*REQUIRED WORK*
For every line in the data below, check for the word "ApsaraDB", then state how many lines have it. Answer with the number only.

:: INPUT FOR THIS TASK ::

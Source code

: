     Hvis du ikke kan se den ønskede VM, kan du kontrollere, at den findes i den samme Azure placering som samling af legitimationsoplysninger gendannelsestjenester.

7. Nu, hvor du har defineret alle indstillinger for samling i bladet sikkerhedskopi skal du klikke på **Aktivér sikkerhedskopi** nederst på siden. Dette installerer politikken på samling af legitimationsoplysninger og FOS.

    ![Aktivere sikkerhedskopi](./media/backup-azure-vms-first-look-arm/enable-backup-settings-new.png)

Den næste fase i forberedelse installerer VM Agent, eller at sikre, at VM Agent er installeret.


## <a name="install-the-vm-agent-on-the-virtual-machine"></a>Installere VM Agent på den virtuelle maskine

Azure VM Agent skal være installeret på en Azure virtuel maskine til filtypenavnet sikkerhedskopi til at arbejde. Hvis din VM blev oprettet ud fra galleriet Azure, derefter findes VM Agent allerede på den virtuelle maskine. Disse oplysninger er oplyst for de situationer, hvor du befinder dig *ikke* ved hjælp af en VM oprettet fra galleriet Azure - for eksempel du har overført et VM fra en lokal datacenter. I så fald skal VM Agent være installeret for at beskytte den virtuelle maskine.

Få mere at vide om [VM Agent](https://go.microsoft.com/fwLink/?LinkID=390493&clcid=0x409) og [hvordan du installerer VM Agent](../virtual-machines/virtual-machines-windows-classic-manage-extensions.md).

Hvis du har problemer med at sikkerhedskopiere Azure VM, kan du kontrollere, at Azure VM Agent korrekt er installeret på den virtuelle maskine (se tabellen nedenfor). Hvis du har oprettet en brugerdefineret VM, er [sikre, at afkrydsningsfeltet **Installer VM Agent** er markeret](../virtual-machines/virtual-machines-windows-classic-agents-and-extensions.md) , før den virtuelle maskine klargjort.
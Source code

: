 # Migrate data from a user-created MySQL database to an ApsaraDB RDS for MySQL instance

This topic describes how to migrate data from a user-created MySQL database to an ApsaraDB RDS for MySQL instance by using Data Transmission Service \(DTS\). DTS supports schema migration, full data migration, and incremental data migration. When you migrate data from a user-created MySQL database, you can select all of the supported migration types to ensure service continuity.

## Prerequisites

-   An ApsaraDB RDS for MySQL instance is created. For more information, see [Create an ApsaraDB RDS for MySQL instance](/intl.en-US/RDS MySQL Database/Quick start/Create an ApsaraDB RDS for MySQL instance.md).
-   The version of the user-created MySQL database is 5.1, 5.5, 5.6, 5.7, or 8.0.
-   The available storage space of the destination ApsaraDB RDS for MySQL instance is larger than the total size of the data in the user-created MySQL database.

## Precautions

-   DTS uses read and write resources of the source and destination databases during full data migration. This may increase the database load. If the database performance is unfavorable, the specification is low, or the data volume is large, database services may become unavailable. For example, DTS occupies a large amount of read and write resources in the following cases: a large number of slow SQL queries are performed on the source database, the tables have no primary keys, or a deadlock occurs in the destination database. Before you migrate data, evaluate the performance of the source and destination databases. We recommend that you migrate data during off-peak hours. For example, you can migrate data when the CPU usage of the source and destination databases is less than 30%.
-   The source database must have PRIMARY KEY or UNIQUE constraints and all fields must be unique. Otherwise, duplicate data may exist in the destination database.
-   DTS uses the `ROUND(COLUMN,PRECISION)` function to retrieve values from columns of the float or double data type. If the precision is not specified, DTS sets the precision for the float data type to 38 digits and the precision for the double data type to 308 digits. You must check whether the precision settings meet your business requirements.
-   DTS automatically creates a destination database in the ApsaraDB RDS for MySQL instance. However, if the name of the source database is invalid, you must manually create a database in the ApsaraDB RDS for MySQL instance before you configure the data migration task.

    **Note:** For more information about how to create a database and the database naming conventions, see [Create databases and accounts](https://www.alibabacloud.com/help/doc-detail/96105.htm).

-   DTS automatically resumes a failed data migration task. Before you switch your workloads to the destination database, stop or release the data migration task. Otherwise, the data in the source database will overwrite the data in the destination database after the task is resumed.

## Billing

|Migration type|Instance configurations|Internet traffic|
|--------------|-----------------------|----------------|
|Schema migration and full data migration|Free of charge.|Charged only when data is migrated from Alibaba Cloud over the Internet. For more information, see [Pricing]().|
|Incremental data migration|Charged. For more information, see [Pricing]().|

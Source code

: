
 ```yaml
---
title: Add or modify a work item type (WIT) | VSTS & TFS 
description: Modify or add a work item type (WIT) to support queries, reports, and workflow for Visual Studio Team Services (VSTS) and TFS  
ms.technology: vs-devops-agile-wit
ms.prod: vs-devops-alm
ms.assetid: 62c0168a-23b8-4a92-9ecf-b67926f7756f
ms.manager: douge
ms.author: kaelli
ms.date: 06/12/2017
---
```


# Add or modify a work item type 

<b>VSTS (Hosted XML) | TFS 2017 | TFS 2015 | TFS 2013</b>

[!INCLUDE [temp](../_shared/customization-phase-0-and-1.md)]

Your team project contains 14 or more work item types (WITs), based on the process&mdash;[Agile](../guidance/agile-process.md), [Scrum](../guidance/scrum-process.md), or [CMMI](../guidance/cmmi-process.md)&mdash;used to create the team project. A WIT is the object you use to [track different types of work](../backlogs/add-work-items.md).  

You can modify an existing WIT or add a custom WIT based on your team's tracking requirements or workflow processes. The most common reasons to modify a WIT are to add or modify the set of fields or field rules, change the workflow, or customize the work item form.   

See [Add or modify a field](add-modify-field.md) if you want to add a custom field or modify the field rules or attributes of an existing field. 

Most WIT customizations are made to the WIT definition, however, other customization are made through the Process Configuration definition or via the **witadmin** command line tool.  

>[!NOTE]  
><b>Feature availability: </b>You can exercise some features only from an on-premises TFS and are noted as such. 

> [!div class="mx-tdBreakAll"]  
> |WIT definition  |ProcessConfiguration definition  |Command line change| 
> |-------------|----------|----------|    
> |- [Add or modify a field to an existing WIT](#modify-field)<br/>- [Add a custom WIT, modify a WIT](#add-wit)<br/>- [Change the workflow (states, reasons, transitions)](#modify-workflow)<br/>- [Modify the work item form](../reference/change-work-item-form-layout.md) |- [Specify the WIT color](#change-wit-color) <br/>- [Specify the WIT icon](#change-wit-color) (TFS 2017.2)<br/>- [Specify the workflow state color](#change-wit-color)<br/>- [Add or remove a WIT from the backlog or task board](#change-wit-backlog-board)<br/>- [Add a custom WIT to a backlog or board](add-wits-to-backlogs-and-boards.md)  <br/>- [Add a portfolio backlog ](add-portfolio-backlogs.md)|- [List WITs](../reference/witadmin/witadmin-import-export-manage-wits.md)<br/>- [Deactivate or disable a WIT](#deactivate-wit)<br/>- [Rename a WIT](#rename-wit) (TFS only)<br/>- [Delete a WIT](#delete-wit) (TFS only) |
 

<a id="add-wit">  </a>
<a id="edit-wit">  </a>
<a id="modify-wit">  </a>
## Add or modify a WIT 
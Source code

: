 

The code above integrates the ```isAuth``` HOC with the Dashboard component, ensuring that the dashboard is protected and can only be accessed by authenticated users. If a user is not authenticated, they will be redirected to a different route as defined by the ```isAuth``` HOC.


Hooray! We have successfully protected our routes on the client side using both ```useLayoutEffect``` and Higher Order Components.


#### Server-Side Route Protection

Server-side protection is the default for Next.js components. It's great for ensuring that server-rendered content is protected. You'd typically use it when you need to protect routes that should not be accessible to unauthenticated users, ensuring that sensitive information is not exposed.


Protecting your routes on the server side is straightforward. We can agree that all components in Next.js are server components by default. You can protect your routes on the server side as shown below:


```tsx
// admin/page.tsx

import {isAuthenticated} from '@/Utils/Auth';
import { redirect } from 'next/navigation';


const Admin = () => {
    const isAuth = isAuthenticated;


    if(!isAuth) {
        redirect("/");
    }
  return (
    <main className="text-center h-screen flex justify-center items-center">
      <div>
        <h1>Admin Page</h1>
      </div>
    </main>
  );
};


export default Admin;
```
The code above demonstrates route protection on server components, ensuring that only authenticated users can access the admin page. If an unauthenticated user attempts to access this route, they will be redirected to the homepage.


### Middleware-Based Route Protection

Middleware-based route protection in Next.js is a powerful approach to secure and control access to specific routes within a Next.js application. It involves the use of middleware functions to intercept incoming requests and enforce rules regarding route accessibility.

:::

*FINISHED TASK*
5